Problem to solve — Extract each line of the records below that contains the word "browserify".

──────── Record extracts ────────

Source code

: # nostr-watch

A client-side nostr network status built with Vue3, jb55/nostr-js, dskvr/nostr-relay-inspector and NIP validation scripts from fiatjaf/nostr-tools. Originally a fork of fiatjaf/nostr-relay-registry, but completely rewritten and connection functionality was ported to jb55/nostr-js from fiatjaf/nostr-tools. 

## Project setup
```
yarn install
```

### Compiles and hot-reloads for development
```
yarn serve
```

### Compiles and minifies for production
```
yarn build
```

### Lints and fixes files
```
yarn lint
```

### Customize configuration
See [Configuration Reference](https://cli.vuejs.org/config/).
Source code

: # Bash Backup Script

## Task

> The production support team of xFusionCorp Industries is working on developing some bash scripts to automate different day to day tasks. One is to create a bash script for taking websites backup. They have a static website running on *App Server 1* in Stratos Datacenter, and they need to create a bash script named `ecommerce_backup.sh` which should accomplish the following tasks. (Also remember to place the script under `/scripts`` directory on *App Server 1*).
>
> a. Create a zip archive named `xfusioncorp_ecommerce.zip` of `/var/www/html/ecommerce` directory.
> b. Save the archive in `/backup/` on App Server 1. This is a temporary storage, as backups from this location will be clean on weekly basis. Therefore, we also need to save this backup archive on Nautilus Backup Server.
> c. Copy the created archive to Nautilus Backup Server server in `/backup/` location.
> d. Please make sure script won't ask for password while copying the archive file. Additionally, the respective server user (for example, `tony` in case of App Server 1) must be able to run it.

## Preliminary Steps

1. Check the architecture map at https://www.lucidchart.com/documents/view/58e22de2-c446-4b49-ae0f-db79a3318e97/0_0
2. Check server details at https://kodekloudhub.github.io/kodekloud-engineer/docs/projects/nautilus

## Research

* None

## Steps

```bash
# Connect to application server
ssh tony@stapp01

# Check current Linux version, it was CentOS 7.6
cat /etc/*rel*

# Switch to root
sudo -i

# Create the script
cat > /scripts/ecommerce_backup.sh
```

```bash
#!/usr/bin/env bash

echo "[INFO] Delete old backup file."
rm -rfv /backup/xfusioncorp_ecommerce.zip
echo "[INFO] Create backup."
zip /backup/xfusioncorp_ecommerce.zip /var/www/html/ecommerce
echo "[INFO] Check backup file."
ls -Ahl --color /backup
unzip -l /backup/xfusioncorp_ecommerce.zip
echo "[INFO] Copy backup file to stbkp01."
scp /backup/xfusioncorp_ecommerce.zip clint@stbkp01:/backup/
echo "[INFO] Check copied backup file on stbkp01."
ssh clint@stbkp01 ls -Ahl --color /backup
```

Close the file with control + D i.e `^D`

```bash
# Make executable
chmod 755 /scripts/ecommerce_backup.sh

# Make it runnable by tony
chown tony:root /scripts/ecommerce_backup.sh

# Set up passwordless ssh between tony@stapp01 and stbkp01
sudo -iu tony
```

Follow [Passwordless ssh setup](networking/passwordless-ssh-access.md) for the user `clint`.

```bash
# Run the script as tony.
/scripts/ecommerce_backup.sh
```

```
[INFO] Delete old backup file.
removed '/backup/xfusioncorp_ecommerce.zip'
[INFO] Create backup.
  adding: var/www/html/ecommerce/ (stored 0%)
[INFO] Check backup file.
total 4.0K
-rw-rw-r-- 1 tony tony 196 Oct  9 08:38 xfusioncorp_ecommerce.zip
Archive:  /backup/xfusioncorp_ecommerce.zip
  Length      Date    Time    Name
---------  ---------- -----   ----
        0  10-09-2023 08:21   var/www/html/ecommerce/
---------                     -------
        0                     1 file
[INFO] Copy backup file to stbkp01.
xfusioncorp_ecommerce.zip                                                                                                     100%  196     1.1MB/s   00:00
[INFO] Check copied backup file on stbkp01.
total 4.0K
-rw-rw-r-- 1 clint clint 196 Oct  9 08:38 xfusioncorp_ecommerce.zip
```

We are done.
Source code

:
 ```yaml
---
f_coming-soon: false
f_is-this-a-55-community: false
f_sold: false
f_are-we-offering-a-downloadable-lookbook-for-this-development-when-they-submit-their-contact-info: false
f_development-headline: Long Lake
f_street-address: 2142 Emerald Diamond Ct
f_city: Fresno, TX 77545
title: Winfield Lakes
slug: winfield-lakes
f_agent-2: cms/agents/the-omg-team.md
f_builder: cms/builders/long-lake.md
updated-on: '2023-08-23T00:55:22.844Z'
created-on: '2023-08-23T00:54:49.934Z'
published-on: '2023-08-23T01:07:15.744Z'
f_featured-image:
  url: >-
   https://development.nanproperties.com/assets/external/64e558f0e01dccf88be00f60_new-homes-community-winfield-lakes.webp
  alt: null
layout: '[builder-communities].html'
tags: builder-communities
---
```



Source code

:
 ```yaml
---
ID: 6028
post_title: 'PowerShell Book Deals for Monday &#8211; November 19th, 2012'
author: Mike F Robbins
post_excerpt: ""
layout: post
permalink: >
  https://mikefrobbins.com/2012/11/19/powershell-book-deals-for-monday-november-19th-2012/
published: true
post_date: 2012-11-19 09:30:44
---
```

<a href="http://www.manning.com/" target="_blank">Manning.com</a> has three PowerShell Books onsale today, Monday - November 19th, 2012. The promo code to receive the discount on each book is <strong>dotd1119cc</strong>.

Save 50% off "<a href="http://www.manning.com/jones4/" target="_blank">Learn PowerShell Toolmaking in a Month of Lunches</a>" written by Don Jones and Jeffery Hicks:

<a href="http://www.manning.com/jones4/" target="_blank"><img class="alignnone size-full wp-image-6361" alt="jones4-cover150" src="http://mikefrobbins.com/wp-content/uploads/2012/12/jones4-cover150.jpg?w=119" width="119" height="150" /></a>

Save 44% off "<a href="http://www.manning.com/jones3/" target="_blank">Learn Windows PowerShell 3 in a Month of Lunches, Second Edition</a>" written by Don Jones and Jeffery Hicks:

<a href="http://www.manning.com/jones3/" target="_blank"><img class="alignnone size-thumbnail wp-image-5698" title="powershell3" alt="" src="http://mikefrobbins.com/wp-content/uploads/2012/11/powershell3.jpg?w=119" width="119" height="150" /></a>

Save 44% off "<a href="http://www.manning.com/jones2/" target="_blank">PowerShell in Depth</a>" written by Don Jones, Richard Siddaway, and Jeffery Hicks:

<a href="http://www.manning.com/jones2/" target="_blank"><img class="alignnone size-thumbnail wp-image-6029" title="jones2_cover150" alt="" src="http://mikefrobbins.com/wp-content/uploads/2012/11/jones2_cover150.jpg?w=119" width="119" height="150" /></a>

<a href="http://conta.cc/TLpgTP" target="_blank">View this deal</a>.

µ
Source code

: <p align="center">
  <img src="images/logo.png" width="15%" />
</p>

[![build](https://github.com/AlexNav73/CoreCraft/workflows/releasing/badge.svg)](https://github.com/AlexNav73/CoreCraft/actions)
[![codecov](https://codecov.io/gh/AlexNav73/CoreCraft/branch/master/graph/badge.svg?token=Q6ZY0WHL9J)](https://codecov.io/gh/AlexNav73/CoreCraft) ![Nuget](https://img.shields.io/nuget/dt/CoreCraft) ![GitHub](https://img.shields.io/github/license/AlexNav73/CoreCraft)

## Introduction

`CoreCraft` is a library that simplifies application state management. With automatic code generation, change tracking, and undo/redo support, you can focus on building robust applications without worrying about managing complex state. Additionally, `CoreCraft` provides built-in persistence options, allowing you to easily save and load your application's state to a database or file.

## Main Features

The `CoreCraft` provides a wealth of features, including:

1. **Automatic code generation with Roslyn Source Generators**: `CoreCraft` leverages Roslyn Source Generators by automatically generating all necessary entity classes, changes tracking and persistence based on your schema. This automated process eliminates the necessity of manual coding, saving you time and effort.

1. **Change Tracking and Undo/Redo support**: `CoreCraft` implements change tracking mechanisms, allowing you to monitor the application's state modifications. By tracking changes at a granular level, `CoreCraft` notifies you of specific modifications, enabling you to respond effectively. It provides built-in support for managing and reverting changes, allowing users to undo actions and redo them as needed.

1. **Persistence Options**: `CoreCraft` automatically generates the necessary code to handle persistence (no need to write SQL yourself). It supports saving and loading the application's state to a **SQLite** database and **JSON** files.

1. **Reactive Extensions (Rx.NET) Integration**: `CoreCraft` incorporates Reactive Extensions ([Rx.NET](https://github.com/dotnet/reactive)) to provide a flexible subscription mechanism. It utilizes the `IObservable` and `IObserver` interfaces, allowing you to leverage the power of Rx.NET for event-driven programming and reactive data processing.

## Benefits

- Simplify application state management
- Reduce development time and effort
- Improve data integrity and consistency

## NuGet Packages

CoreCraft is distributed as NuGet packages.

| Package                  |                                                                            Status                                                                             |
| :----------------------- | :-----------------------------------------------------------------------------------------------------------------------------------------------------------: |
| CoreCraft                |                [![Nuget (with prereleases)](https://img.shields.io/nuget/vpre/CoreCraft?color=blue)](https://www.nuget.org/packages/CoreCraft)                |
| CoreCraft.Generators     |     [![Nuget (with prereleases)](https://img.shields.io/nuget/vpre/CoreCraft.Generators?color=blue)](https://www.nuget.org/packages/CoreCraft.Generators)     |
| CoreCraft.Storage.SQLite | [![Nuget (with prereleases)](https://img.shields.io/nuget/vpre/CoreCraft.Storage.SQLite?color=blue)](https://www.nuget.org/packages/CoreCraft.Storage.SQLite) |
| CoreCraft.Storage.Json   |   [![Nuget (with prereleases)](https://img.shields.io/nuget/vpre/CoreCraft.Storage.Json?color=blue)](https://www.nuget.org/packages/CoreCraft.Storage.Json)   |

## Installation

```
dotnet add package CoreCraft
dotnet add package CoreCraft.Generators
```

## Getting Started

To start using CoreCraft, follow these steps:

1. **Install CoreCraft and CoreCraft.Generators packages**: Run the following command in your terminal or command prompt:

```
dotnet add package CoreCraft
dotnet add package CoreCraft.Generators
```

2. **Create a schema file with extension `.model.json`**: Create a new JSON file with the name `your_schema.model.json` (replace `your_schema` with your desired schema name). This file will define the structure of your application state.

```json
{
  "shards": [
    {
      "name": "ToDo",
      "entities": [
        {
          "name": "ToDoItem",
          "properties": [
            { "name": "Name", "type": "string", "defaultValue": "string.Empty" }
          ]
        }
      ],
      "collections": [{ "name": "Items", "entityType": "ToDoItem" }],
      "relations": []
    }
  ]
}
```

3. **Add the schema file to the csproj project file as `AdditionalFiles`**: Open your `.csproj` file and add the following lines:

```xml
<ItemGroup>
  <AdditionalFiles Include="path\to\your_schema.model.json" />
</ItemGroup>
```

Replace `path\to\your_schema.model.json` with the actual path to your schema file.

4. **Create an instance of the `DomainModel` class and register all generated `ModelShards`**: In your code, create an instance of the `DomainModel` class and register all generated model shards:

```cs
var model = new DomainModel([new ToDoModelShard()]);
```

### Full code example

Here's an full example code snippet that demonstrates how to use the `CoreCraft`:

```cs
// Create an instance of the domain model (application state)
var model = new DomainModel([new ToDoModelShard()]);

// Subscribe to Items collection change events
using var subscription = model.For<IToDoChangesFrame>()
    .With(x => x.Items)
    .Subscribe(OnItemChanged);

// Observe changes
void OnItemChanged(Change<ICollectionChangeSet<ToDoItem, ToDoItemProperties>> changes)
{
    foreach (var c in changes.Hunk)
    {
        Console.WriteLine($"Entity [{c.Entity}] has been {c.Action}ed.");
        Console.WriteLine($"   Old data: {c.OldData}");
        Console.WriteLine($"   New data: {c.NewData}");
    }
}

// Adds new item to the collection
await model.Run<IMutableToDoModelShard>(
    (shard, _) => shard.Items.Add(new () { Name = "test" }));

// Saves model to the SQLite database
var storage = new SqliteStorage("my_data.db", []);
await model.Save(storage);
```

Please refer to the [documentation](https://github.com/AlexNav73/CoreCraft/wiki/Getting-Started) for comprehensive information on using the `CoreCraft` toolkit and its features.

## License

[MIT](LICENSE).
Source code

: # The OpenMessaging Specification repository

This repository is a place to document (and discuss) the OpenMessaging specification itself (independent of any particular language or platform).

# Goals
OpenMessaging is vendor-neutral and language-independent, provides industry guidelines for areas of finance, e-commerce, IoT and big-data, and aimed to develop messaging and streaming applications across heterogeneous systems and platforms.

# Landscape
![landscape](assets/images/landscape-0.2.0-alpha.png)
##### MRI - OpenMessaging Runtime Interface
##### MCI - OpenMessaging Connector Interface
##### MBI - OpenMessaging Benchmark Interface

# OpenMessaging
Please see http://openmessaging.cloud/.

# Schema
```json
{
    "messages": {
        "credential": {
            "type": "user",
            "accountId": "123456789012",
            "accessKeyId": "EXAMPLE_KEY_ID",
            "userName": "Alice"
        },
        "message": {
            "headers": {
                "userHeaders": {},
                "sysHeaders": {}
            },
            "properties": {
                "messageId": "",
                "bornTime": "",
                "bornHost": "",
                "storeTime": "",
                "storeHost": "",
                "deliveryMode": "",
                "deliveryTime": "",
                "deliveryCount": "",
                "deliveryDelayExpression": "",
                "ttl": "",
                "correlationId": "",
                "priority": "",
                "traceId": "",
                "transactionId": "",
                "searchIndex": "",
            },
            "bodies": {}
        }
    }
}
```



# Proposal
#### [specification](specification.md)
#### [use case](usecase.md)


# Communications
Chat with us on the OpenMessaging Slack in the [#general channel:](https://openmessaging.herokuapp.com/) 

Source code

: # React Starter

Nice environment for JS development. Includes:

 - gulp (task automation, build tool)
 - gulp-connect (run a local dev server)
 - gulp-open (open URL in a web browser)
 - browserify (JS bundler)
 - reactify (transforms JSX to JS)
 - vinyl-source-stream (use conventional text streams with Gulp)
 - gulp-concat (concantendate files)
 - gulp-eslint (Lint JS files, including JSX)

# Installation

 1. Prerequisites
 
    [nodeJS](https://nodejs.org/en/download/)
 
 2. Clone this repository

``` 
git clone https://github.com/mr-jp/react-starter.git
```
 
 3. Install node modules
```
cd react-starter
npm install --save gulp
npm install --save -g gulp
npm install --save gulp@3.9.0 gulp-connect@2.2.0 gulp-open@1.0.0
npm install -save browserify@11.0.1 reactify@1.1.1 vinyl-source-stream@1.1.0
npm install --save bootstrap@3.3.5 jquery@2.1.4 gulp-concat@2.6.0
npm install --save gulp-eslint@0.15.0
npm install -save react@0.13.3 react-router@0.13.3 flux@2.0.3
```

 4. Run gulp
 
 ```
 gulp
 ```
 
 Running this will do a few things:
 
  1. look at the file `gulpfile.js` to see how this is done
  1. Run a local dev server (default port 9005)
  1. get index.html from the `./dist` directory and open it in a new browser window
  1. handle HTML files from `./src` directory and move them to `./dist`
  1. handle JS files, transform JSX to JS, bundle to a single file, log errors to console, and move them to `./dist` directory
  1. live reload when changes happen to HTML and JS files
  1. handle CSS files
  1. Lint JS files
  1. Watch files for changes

────────

Exercise result —
 - browserify (JS bundler)
npm install -save browserify@11.0.1 reactify@1.1.1 vinyl-source-stream@1.1.0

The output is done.